This notebook performs **post-decoding verification checks** to ensure the integrity and correctness of survey decoding.  

It follows the decoder notebook (`04_Survey_Decoder_sheet2.ipynb`) and provides two complementary QA steps:

1. **Record Integrity Check**  
   - Confirms that the number of rows in each decoded survey matches the raw header-encoded survey.  
   - Detects missing or extra records.  
   - Produces a summary DataFrame with PASS/FAIL status per month.

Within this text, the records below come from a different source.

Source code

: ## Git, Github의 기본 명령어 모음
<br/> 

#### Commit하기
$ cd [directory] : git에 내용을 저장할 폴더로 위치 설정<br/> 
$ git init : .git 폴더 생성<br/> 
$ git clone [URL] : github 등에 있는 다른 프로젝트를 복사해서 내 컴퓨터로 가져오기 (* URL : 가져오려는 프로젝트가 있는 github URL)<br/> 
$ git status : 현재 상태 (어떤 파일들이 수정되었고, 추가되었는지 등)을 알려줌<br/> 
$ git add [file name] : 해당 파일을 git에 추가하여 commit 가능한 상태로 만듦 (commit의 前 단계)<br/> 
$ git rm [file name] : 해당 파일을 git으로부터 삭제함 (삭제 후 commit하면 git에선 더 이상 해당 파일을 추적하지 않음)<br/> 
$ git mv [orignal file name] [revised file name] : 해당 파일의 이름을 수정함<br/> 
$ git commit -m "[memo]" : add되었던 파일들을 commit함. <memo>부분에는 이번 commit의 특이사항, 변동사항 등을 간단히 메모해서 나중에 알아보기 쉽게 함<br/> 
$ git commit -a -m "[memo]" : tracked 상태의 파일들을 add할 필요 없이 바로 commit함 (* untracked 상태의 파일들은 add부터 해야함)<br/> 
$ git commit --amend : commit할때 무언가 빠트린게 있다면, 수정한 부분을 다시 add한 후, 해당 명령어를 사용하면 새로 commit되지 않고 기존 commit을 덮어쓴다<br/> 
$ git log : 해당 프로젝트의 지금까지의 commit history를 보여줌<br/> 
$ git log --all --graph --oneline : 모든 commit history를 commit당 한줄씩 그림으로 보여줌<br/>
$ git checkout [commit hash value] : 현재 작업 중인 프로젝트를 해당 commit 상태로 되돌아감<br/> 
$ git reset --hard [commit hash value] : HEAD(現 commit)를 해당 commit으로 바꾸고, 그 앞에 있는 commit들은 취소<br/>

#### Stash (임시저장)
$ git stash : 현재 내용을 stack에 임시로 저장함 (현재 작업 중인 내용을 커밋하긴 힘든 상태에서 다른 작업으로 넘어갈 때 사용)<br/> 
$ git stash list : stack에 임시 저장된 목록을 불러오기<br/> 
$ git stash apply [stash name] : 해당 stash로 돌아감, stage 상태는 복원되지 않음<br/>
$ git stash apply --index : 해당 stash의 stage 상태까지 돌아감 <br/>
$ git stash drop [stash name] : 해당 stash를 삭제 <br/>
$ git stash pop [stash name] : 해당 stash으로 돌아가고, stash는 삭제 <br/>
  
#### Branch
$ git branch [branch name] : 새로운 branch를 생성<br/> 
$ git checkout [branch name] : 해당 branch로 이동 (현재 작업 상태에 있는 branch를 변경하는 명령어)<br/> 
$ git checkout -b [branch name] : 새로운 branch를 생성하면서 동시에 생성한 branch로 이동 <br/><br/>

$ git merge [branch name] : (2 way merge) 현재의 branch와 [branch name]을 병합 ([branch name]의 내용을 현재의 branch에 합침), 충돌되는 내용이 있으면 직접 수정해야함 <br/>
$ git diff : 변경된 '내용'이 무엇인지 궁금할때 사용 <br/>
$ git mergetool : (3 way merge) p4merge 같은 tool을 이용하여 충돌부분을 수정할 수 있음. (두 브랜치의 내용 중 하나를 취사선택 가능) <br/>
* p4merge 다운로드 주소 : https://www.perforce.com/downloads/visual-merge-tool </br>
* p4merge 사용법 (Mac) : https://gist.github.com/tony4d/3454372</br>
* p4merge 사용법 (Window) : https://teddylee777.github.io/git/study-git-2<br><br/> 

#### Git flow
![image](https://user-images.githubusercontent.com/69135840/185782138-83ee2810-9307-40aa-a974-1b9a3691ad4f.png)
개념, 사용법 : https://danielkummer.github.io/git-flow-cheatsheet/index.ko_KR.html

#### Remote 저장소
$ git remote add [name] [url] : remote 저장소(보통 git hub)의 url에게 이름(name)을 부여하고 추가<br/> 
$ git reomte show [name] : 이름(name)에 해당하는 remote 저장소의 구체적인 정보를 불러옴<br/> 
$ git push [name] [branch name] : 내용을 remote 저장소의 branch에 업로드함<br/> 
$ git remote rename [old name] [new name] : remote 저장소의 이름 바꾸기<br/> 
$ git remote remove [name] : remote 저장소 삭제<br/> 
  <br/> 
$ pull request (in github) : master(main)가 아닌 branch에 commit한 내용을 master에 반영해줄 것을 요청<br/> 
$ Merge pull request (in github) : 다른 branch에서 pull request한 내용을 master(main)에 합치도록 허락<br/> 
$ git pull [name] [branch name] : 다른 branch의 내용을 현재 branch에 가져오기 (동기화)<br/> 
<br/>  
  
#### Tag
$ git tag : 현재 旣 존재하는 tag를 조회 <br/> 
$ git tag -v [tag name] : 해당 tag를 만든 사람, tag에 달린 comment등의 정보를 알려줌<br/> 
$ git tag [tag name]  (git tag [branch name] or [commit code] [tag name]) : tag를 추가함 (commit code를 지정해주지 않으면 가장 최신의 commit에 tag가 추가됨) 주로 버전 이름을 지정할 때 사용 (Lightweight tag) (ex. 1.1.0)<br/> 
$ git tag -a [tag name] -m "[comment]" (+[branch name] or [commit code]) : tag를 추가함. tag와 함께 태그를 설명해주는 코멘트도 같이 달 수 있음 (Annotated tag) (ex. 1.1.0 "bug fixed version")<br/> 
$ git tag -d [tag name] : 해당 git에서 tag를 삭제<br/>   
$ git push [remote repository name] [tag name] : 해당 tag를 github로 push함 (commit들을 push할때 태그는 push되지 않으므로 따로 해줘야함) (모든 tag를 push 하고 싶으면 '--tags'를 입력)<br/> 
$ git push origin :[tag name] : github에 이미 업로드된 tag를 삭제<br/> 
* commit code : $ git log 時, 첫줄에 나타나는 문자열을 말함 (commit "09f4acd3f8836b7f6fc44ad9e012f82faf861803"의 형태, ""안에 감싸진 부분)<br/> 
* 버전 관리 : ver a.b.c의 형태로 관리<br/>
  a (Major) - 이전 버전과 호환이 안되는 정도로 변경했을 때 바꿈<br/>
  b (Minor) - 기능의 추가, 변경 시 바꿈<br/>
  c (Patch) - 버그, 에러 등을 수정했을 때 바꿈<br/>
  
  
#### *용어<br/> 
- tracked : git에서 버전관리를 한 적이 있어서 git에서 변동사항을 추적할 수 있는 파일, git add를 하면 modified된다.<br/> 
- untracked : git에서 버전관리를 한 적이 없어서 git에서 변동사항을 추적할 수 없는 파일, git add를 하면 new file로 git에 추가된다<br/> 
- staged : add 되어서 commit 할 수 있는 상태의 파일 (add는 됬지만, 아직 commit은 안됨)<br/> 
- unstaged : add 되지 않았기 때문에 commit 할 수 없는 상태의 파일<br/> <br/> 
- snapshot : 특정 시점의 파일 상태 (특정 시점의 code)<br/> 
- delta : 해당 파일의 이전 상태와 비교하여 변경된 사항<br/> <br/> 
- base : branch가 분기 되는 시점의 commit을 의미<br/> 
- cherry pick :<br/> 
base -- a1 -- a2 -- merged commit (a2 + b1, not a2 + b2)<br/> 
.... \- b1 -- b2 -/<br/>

2. **Coverage Scanner (Value Decoding Integrity)**  
   - Verifies that variables were decoded correctly against metadata.  
   - Distinguishes between:  
     - Successfully decoded categorical variables.  
     - Quantitative variables (numeric-only, e.g., Household Size, Year).  
     - Columns with no metadata (left unchanged).  
     - Failed decodes (should have been text but remained numeric).  
   - Produces detailed reports per month and highlights failures.

**Purpose**
- Provide **auditability** and **confidence** in the decoding pipeline.  
- Allow users to validate both **row-level integrity** and **column-level decoding coverage** before moving on to imputation, reshaping, or analysis.  
- Ensure reproducibility and transparency in survey preprocessing.

**Usage**
Run this notebook after completing the decoder notebook.  
It will:
- Print progress and summary reports.  
- Return DataFrames (`record_integrity_df`, `df_integrity_check`) for further inspection or export.  



In [1]:
import json
from pathlib import Path
import os
import pandas as pd

# ------------------------------------------------------------
# Load settings from config.json (produced by 00_Settings.ipynb)
# ------------------------------------------------------------
with open(Path("./data/interim/config.json")) as f:
    cfg = json.load(f)

BASE_PATH = Path(cfg["BASE_PATH"])
INTERIM_DIR = Path(cfg["INTERIM_DIR"])
PROCESSED_DIR = Path(cfg["PROCESSED_DIR"])
LOG_DIR = Path(cfg["LOG_DIR"])
MONTH_ORDER = cfg["MONTH_ORDER"]

# ------------------------------------------------------------
# Load inventory (produced by 01_Inventory.ipynb)
# ------------------------------------------------------------
with open(Path(INTERIM_DIR) / "inventory.json") as f:
    inventory = json.load(f)

# Alias for compatibility
base_path = str(BASE_PATH)


### Record Integrity Verifier

In [2]:
import re

# ============================================================
# Shared regex for month detection
# ============================================================
MONTH_PATTERN = re.compile(
    r"(JANUARY|FEBRUARY|MARCH|APRIL|MAY|JUNE|JULY|AUGUST|SEPTEMBER|OCTOBER|NOVEMBER|DECEMBER)",
    re.IGNORECASE
)

# ============================================================
# Record Integrity Verifier
# Purpose: Ensure decoded surveys have same row counts as raw
# ============================================================
def verify_decoded_record_integrity(base_path,
                                    raw_folder="NEW Header Encoded Surveys",
                                    decoded_folder="NEW Fully Decoded Surveys"):
    results = []
    raw_root = os.path.join(base_path, raw_folder)
    decoded_root = os.path.join(base_path, decoded_folder)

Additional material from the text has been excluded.